# EXERCISE DETAILS
All that should come back is the lines of the data below from the one containing "- Add payment configuration" to the one containing "- Add payment variant", inclusive, exactly as they stand.

[Source texts of formatted documents]
<<<<
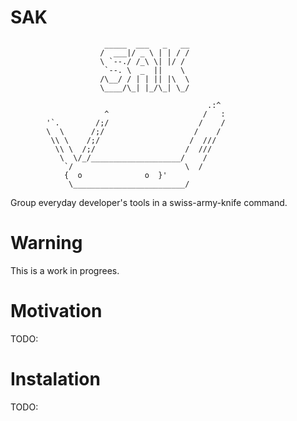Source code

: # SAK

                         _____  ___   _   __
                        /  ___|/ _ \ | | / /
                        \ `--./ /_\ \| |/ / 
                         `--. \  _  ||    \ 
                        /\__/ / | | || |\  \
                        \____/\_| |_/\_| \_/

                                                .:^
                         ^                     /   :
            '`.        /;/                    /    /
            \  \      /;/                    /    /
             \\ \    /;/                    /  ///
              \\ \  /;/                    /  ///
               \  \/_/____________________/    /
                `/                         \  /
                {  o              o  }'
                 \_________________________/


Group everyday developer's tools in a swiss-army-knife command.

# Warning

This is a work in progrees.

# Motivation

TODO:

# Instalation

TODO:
>>>>
<<<<
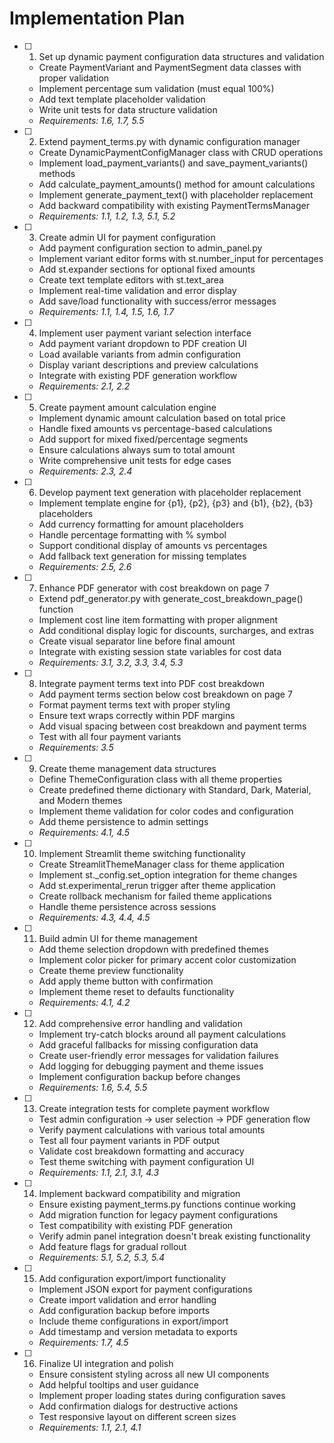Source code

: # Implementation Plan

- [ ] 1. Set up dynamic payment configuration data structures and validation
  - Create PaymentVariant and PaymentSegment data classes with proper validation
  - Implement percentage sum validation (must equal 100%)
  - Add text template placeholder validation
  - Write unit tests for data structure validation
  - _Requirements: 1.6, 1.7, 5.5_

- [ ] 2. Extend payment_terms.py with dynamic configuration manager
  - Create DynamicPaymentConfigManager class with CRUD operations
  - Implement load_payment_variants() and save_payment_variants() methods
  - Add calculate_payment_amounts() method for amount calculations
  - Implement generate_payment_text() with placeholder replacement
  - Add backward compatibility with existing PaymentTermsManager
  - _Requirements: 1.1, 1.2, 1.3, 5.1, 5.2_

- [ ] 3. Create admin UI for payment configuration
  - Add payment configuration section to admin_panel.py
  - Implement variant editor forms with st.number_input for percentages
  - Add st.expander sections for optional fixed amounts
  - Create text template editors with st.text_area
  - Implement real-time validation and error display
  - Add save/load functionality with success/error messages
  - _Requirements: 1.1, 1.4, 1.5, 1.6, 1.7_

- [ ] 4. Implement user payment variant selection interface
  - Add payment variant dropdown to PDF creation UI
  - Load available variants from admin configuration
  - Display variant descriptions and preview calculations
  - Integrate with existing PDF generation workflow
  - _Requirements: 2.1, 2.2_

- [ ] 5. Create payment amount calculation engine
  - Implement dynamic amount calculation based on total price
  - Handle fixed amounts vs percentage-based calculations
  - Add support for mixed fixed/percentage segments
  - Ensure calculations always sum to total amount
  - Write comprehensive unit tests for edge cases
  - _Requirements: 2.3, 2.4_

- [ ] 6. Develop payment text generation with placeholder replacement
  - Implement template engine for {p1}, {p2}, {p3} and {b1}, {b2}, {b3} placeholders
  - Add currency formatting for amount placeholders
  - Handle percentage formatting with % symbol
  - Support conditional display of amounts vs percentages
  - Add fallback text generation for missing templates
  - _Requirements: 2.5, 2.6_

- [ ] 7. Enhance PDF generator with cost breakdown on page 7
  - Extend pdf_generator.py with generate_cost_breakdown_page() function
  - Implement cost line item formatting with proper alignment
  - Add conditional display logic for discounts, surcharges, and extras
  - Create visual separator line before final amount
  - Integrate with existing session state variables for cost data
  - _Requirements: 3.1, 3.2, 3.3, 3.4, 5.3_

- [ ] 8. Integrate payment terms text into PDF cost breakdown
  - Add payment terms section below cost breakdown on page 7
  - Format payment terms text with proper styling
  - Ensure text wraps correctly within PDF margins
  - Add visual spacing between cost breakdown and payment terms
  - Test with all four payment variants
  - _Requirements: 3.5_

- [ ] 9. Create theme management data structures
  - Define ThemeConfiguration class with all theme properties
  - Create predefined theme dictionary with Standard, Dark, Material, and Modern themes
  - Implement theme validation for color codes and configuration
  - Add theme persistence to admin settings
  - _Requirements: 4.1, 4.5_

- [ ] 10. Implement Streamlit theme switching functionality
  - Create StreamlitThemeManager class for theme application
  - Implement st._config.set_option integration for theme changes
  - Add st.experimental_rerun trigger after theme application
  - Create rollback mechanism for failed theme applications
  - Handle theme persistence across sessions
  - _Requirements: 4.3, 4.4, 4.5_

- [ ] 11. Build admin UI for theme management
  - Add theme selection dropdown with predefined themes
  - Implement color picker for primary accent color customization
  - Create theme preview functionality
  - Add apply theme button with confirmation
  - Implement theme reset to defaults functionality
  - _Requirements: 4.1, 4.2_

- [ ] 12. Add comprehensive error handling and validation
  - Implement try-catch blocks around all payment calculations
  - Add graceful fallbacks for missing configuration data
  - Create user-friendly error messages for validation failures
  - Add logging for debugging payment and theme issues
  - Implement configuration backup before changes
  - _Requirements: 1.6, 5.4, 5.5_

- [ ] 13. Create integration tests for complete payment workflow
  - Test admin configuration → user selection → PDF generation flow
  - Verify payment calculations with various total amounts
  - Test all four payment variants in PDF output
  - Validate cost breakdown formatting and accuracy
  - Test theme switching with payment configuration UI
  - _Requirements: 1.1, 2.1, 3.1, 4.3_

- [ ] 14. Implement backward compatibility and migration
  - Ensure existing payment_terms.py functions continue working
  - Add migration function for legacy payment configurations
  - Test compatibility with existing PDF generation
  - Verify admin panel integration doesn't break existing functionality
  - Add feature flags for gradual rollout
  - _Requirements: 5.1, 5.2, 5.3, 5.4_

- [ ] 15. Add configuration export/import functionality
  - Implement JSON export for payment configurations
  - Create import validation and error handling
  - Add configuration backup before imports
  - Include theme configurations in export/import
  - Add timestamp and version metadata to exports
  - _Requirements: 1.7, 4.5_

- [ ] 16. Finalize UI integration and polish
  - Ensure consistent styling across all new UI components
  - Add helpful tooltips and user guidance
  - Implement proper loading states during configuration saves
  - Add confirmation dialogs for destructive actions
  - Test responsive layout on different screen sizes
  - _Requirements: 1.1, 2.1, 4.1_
>>>>
# ANSWER AREA
  - Add payment configuration section to admin_panel.py
  - Implement variant editor forms with st.number_input for percentages
  - Add st.expander sections for optional fixed amounts
  - Create text template editors with st.text_area
  - Implement real-time validation and error display
  - Add save/load functionality with success/error messages
  - _Requirements: 1.1, 1.4, 1.5, 1.6, 1.7_

- [ ] 4. Implement user payment variant selection interface
  - Add payment variant dropdown to PDF creation UI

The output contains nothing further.